Explainable Artificial Intelligence for Decoding and Modulating Behaviorally-Activated Brain Circuits
Presenter:
Michele Ferrante, Ph.D.
Division of Neuroscience and Basic Behavioral Science & Division of Translational Research
Goal:
The goal of this initiative is to solicit applications in the area of eXplainable Artificial Intelligence (XAI) applied to mental health priorities (NIMH Strategic Objective 1, Strategy 1.1: Describe the molecules, cells, and neural circuits associated with complex behaviors; and Strategic Objective 3, Strategy 3.2: Develop ways to tailor interventions to optimize outcomes). Current machine learning approaches focus on classifying and predicting brain and behavioral signals but their solutions still remain uninterpretable. XAI would retain prediction accuracy while endowing these models with explanatory features.
Rationale:
Physiological markers of complex behaviors are difficult to identify because each unit of analysis (e.g., genes, activity of neural circuits, and behavior) can only explain small pathological predispositions. Integrative data-driven models dynamically informing invasive and non-invasive brain manipulations would provide more comprehensive explanations of the causal links between brain activity and complex behaviors. These models would seamlessly integrate high-resolution behavioral measures (from cameras, accelerometers, GPS, eye trackers, etc.) with innovative neuro-technologies able to simultaneously record and stimulate brain activity. More importantly, these models may come with state-of-the-art human-computer interfaces able to translate the output of the model (e.g., stimulate the brain with a precise spatiotemporal pattern) into understandable and useful explanation dialogues. For example, “In this behavioral task to improve function X, stimulate layer # of this brain region at time point Y (adaptively changing the stimulation protocol as follows […]). The following alternatives were also tested [...] and they were sub-optimal compared to the ones proposed for the following reasons [...].” These XAIs would provide new: 1) understanding of the circuit-level determinants of complex behaviors; 2) breakthroughs in multimodal data analytics; and 3) unbiased theories of brain function tested at the individual level.
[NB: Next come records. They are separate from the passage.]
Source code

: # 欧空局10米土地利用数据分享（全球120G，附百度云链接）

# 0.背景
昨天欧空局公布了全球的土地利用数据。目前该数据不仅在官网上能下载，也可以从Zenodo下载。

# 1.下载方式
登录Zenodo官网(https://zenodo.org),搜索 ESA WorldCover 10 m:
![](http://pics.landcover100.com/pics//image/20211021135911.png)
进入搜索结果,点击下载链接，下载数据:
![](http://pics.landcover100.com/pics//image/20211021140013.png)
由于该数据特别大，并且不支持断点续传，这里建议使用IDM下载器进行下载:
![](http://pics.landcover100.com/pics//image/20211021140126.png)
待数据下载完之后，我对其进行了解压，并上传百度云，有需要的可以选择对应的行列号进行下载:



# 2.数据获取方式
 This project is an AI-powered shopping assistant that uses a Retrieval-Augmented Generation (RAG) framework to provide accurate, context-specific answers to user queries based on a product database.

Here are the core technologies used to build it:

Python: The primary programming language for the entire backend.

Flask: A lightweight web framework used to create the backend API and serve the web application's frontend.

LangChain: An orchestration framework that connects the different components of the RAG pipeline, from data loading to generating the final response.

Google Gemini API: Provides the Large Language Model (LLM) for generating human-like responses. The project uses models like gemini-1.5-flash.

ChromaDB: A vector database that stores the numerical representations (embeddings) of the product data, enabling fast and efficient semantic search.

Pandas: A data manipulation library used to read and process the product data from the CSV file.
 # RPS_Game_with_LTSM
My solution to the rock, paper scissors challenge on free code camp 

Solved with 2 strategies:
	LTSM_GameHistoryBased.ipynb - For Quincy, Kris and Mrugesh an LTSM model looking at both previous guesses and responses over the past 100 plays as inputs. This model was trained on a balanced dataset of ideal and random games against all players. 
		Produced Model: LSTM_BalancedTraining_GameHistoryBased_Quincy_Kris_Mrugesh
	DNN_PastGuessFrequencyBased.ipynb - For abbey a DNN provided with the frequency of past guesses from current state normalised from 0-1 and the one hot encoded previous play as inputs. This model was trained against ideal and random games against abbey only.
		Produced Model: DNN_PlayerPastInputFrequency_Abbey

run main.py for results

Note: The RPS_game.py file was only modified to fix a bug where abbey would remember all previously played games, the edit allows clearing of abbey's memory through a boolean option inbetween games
Multi-modal data fusion has recently been used to predict brain and behavioral activity (from previously recorded neuro-behavioral patterns), to accurately identify biological differences within patient populations, and to perform unbiased diagnostic assessments. Because current deep-learning approaches cannot explain their inferences, it is often unclear why a model makes certain decisions instead of others or when the algorithm succeeds or fails. XAIs can be created by: 1) integrating data-driven and theory-driven models; 2) labeling features of the model with semantic information; and 3) learning from complementary models or designing models for the purpose of explanation. This initiative would promote the development of XAIs able to causally explain the link between neural activity and behaviors by autonomously performing closed-loop neuromodulation.